The same worker who’s been stirring the pot slices a bun open, and then in a practiced motion lifts the meat in one hand, the roll in the other. The bread’s mouth opens, and in goes one, two, three scoops of pork. Then, in a move so dexterous and quick it has to be seen to be believed, the roll—meat and all—are half-submerged back into the liquid one last time before they make it, finally, to a plate and off to a table.
This is the scene that plays out in Porto’s Conga, a three-story generational restaurant that constantly has a line stretching out the door (don't worry, you won’t have to stand long). While waiting, you can watch the bifana preparation and soak in the smells filling the entire open-kitchen that are so appealing they might as well be swirling outward in cartoon-style spirals.
This bifana is messy, but also disappears before you have the chance to appreciate exactly what makes the rich meat, soaked bread, and accompanying Super Bock so compelling. This is the Portuguese late-night go-to, their “fast food,” and with quick options this excellent, it’s understandable how these sandwiches became so popular. The best bit: no two places make them the same.
Porto and other northern towns are known to slice their pork in thin shavings and stew it, while southern towns opt for more of a grilled patty or sautéed strip. The bifana seasoning depends not only on the region, but the shop itself, and these recipes are closely guarded. Though in some restaurants, you can purchase a bottle of sauce to smuggle back to your jealous friends.

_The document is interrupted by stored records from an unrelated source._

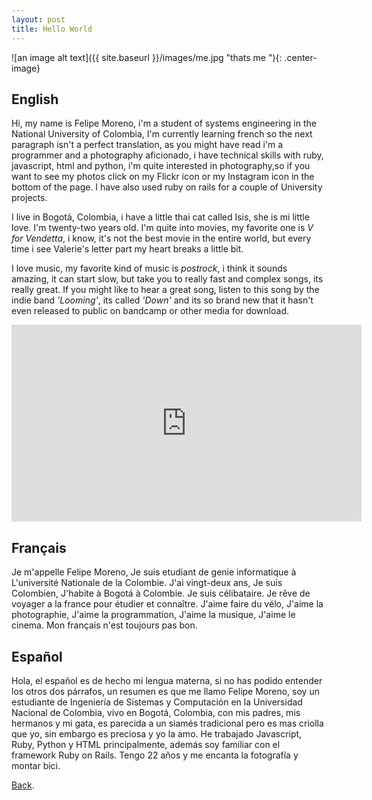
 ```yaml
---
layout: post
title: Hello World
---
```


![an image alt text]({{ site.baseurl }}/images/me.jpg "thats me "){: .center-image}
<!-- <center><img src="https://raw.githubusercontent.com/anfmorenoso/anfmorenoso.github.io/master/images/me.jpg" alt="Me"> </center> -->

<h2>English</h2>

Hi, my name is Felipe Moreno, i'm a student of systems engineering in the National University of Colombia, I'm currently learning french so the next paragraph isn't a perfect translation, as you might have read i'm a programmer and a photography aficionado, i have technical skills with ruby, javascript, html and python, i'm quite interested in photography,so if you want to see my photos click on my Flickr icon or my Instagram icon in the bottom of the page. I have also used ruby on rails for a couple of University projects.

I live in Bogotá, Colombia, i have a little thai cat called Isis, she is mi little love. I'm twenty-two years old. I'm quite into movies, my favorite one is _V for Vendetta_, i know, it's not the best movie in the entire world, but every time i see Valerie's letter part my heart breaks a little bit.

I love music, my favorite kind of music is _postrock_, i think it sounds amazing, it can start slow, but take you to really fast and complex songs, its really great. If you might like to hear a great song, listen to this song by the indie band _'Looming'_, its called _'Down'_ and its so brand new that it hasn't even released to public on bandcamp or other media for download.

<center><iframe width="560" height="315" src="https://www.youtube.com/embed/Myf0S1VBiNo" frameborder="0" allowfullscreen></iframe></center>

<h2>Français</h2>

Je m'appelle Felipe Moreno, Je suis etudiant de genie informatique à L'université Nationale de la Colombie. J'ai vingt-deux ans, Je suis Colombien, J'habite à Bogotá à Colombie. Je suis célibataire. Je rêve de voyager a la france pour étudier et connaître. J'aime faire du vélo, J'aime la photographie, J'aime la programmation, J'aime la musique, J'aime le cinema. Mon français n'est toujours pas bon.

<h2>Español</h2>

Hola, el español es de hecho mi lengua materna, si no has podido entender los otros dos párrafos, un resumen es que me llamo Felipe Moreno, soy un estudiante de Ingeniería de Sistemas y Computación en la Universidad Nacional de Colombia, vivo en Bogotá, Colombia, con mis padres, mis hermanos y mi gata, es parecida a un siamés tradicional pero es mas criolla que yo, sin embargo es preciosa y yo la amo.
He trabajado Javascript, Ruby, Python y HTML principalmente, además soy familiar con el framework Ruby on Rails.
Tengo 22 años y me encanta la fotografía y montar bici.

[Back](/).
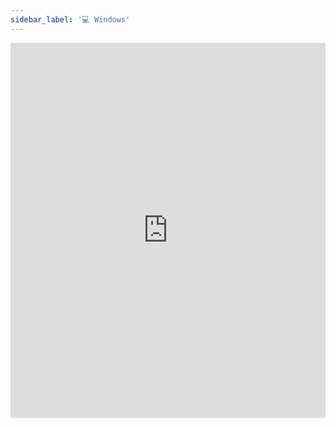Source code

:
 ```yaml
---
sidebar_label: '💻 Windows'
---
```


<iframe width="100%" height="600px" src="https://www.youtube.com/embed/dNtAtDMnSCY" title="YouTube video player" frameborder="0" allow="accelerometer; autoplay; clipboard-write; encrypted-media; gyroscope; picture-in-picture" allowfullscreen></iframe>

Take peri-peri sauce, the seasoning with which the aforementioned Conga bewitches its customers. This pepper descended from plants in the Americas, but is more commonly known to grow wild in Southern African regions. Like any fabulous flavor, its components are an interplay of cultures that span centuries; ancestors shifting the recipe, improving it, adding new components, and evolving it into the multi-generational, multicultural condiment we have today. Not only are you enjoying Portuguese history when you take a bite of a Conga bifana, you’re taking a delicious step into years of international connection too.
As for the first ever bifana in Portugal, the town of Vendas Novas in Alentejo claims the title. The rest of the South follows suit in style, serving up bifanas in patty form accompanied with vibrant yellow mustard. Even Portugal’s McDonalds have coined their version the McBifana. Some restaurants take an inventive route, adding eggs or cheese and even offering vegetarian and vegan versions.
It’s hard to say where a traveler should go to enjoy a bifana sandwich and impossible to know what regional style they’ll like the most, but if you’re game and Portugal-bound, you’ll have options. Bifanas show up at street vendor stalls and restaurants across cities and in food trucks at festivals, major events, and street fairs.
For about two to three euro each, you could easily sample your way across Portugal by way of the bifana. I could recommend Casa das Bifanas in Lisbon, and Casa Guedes or Poveiros in addition to Conga in Porto, but while these are landmark locations, you’re just as likely to discover bites of joy in smaller, family-run spots without websites or social media.
Whether you like to know everything about a country before you arrive or prefer to stumble upon popular foods and sights for that sense of unprepared delight, there’s no wrong answer when it comes to Portuguese staples and the marvelous bifana. Just make sure to be generous with the peri-peri sauce.